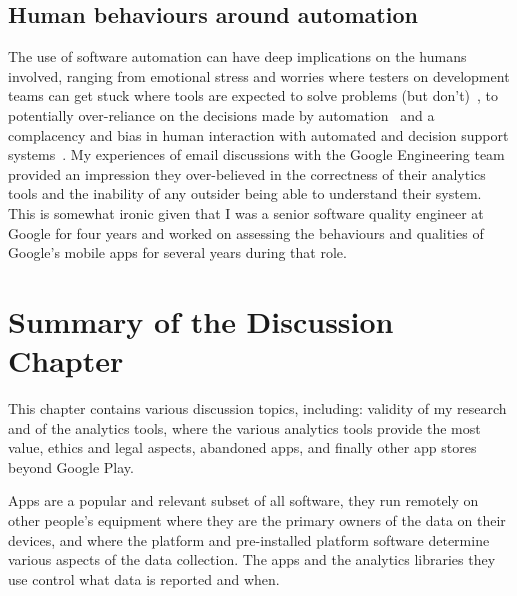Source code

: \subsection{Human behaviours around automation}
The use of software automation can have deep implications on the humans involved, ranging from emotional stress and worries where testers on development teams can get stuck where tools are expected to solve problems (but don't)~\cite{evans2020stuck}, to potentially over-reliance on the decisions made by automation~\cite{cummings2004automation} and a complacency and bias in human interaction with automated and decision support systems~\cite{parasuraman_complacency_and_bias_in_human_use_of_automation}. 
My experiences of email discussions with the Google Engineering team provided an impression they over-believed in the correctness of their analytics tools and the inability of any outsider 
being able to understand their system. This is somewhat ironic given that I was a senior software quality engineer at Google for four years and worked on assessing the behaviours and qualities of Google's mobile apps for several years during that role.



\section{Summary of the Discussion Chapter}


This chapter contains various discussion topics, including: validity of my research and of the analytics tools, where the various analytics tools provide the most value, ethics and legal aspects, abandoned apps, and finally other app stores beyond Google Play.


Apps are a popular and relevant subset of all software, they run remotely on other people’s equipment where they are the primary owners of the data on their devices, and where the platform and pre-installed platform software determine various aspects of the data collection. The apps and the analytics libraries they use control what data is reported and when.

•••••

**Exercise directions:** Go through the material above and output exactly the lines from the one containing "being able to" through the one containing "This chapter contains".

**Task solution:**
being able to understand their system. This is somewhat ironic given that I was a senior software quality engineer at Google for four years and worked on assessing the behaviours and qualities of Google's mobile apps for several years during that role.



\section{Summary of the Discussion Chapter}


This chapter contains various discussion topics, including: validity of my research and of the analytics tools, where the various analytics tools provide the most value, ethics and legal aspects, abandoned apps, and finally other app stores beyond Google Play.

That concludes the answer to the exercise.